AIM OF THE EXERCISE:
Scan the entries below and return each line that contains "frac".

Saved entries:
━━━━━━━━━━
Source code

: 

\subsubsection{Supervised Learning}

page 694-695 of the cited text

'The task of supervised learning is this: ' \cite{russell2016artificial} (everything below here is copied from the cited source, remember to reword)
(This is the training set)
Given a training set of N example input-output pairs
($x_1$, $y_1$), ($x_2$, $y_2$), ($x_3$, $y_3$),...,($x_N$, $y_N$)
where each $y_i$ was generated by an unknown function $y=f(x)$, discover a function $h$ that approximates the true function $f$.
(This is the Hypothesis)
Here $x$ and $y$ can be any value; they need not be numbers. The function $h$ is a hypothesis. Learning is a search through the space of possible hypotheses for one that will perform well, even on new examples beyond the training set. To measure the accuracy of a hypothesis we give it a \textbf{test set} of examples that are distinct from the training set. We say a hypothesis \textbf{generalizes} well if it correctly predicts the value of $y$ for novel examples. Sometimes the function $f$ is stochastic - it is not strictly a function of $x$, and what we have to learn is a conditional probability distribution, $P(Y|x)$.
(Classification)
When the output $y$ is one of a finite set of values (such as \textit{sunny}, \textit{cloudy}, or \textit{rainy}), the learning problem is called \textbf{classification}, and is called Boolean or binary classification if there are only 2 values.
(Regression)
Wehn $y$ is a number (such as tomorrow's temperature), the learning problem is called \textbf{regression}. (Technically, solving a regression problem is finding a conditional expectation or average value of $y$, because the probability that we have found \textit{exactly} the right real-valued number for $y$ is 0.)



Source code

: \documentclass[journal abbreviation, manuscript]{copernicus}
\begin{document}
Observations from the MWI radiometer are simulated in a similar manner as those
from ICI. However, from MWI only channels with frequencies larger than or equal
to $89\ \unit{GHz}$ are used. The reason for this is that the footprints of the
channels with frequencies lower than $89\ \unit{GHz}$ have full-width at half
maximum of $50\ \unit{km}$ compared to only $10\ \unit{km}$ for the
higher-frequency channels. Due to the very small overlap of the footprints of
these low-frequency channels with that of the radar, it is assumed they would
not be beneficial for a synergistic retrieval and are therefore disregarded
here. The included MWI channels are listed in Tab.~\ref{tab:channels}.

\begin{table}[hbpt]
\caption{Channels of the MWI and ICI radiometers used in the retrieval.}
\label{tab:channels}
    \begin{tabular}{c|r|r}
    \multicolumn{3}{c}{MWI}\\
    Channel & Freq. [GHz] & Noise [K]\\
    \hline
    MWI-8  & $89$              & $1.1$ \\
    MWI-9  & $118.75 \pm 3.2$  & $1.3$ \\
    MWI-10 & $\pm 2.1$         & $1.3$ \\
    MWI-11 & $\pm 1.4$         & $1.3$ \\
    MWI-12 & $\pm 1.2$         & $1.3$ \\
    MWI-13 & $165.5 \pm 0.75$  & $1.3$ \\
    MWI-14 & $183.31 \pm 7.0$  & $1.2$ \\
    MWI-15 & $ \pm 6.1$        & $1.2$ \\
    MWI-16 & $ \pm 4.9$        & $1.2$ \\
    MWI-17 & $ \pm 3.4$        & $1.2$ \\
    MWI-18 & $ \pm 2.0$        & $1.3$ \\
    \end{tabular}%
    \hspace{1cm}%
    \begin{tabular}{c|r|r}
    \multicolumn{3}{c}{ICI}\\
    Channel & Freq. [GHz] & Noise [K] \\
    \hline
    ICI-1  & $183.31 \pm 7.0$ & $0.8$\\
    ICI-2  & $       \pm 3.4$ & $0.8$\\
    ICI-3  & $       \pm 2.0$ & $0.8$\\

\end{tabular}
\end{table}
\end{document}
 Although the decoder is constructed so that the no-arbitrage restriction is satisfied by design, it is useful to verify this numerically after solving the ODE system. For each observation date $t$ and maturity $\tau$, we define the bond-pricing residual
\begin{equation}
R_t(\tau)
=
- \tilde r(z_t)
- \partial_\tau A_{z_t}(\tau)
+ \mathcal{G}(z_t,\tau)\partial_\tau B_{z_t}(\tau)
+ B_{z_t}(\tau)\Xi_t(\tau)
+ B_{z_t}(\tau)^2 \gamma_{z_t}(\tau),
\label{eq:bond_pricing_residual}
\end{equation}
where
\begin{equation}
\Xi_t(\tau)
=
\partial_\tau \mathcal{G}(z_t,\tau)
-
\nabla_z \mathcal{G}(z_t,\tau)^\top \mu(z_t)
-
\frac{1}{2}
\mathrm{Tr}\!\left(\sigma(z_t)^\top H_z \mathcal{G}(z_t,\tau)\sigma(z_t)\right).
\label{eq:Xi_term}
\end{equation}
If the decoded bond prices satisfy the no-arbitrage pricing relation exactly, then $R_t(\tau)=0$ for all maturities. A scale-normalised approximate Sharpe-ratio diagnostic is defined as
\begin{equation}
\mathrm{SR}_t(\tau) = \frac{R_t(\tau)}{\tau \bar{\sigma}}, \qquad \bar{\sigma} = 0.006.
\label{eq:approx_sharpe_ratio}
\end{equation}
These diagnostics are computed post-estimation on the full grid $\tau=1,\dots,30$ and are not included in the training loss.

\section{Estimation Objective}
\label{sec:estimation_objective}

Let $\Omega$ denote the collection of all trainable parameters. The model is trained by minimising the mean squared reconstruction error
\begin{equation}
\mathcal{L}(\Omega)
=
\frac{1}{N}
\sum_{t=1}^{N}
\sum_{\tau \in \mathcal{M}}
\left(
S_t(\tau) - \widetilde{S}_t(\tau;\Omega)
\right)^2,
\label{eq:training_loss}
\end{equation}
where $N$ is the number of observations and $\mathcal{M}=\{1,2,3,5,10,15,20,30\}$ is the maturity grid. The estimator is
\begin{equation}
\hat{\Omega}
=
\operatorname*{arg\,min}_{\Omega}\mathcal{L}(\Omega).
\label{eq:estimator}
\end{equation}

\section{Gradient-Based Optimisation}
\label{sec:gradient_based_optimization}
━━━━━━━━━━
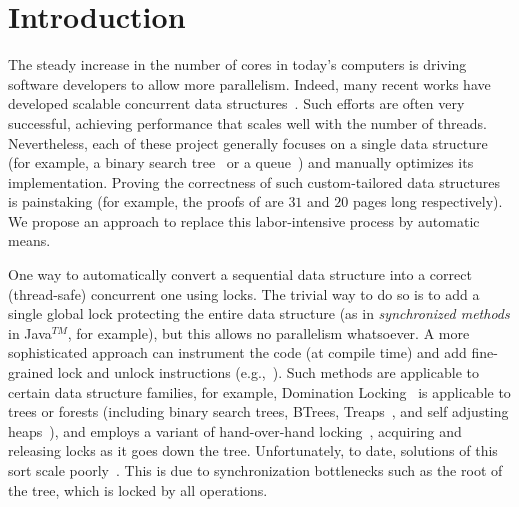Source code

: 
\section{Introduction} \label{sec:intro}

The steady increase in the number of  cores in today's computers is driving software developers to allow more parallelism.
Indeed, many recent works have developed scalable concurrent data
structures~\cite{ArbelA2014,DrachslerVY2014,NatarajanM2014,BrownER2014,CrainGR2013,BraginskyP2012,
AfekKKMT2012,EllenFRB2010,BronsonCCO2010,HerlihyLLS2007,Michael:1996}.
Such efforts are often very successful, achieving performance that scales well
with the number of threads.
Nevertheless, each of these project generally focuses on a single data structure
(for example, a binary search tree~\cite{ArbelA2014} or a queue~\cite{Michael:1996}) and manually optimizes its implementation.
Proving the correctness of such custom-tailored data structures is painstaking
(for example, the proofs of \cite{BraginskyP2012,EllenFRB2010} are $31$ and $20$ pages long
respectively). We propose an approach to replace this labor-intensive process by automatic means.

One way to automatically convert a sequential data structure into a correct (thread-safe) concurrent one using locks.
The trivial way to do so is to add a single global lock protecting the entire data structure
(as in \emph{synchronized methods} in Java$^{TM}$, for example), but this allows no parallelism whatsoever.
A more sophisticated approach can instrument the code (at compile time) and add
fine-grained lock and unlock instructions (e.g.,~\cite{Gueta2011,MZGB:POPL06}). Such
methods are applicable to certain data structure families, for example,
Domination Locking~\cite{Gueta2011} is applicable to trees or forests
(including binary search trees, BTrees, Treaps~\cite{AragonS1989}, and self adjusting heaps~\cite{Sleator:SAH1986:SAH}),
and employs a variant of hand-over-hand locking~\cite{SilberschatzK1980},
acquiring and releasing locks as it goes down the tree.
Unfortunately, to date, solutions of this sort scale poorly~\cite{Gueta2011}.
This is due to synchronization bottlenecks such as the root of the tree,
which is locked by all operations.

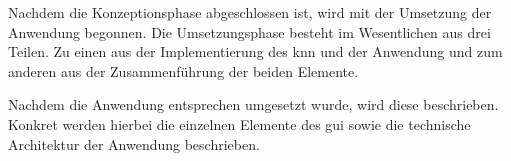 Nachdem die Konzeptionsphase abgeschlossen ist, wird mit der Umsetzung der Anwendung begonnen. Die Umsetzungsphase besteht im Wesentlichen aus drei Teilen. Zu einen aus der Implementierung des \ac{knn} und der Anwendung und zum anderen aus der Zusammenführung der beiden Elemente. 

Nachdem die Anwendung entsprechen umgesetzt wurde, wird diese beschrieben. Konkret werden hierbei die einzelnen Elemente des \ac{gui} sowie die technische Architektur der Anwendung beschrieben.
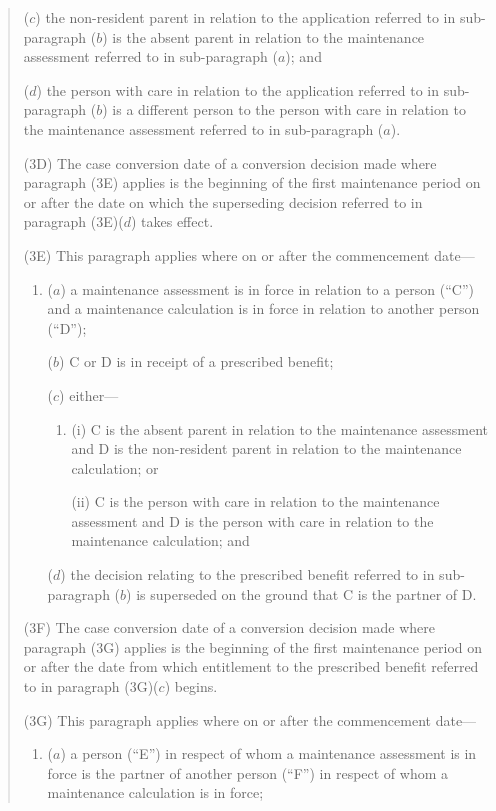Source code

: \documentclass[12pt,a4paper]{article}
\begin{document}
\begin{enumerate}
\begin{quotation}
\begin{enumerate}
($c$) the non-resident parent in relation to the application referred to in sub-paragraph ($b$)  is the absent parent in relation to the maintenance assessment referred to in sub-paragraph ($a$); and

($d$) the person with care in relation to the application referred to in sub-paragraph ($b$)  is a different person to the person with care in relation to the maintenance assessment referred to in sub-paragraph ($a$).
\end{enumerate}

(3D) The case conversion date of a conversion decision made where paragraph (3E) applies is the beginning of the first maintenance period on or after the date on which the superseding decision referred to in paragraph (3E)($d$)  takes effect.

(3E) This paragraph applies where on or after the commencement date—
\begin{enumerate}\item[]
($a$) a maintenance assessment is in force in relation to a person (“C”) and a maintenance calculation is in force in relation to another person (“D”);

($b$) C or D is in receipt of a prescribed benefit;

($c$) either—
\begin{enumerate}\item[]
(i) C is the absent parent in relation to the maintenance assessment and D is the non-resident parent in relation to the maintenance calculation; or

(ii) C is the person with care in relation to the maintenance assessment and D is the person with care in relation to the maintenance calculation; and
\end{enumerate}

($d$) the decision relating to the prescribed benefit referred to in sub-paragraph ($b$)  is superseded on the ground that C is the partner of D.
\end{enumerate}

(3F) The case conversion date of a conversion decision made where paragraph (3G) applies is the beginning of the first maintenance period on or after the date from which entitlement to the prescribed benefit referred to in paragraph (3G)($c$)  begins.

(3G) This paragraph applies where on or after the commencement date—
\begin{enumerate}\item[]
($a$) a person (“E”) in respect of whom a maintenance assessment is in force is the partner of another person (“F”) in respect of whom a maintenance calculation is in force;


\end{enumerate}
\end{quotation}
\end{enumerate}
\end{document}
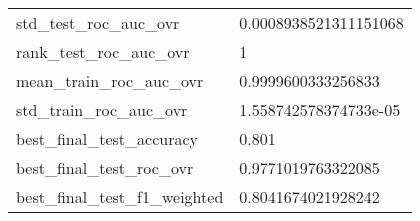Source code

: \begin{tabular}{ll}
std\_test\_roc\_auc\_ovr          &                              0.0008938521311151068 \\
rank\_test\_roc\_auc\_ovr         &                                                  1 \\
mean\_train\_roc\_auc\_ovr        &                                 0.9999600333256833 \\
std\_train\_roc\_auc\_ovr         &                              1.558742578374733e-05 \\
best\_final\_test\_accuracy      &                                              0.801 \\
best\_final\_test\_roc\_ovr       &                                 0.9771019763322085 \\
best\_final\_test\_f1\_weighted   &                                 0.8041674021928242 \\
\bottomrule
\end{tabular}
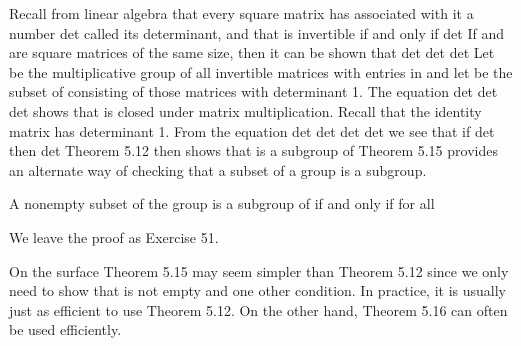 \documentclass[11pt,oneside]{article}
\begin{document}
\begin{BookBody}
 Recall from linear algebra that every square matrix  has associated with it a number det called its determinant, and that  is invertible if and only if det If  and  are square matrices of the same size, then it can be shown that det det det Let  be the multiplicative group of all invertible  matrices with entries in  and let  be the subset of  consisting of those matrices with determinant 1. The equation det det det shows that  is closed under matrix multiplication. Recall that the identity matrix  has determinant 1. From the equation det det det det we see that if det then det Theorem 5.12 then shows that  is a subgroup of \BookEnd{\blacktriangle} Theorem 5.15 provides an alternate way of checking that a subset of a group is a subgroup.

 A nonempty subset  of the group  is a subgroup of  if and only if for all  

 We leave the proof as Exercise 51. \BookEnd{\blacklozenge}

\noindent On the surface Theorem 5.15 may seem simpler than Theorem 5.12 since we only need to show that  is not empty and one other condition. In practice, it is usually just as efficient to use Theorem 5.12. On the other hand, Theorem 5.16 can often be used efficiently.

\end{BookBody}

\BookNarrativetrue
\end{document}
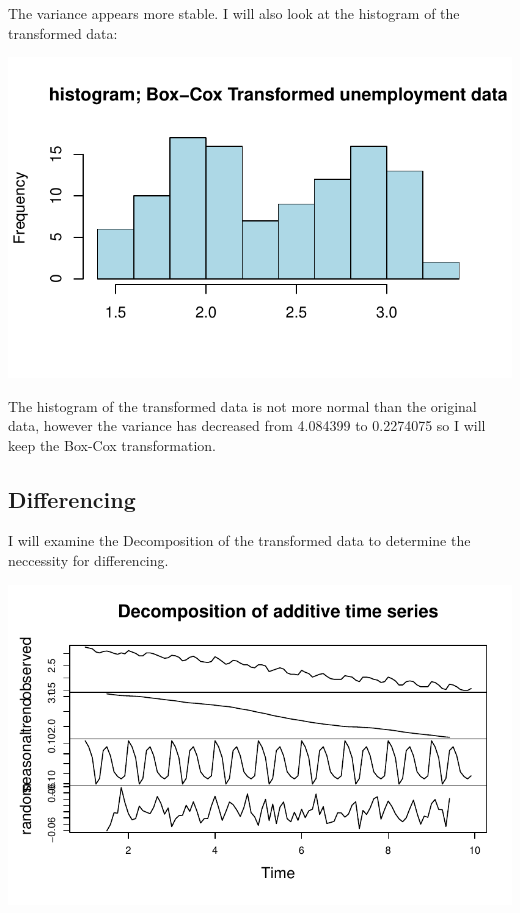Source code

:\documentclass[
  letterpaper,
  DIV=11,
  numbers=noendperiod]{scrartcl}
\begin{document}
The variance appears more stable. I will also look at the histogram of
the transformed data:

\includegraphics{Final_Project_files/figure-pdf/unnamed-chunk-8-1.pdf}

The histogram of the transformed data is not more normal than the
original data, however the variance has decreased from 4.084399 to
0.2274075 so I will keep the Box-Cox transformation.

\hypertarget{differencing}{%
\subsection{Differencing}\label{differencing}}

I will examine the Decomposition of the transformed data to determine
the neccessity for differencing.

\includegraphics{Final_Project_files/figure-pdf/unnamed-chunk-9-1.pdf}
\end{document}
━━━━━━━━━━
WRITTEN ANSWER:
\frac{1}{2}
\mathrm{SR}_t(\tau) = \frac{R_t(\tau)}{\tau \bar{\sigma}}, \qquad \bar{\sigma} = 0.006.
\frac{1}{N}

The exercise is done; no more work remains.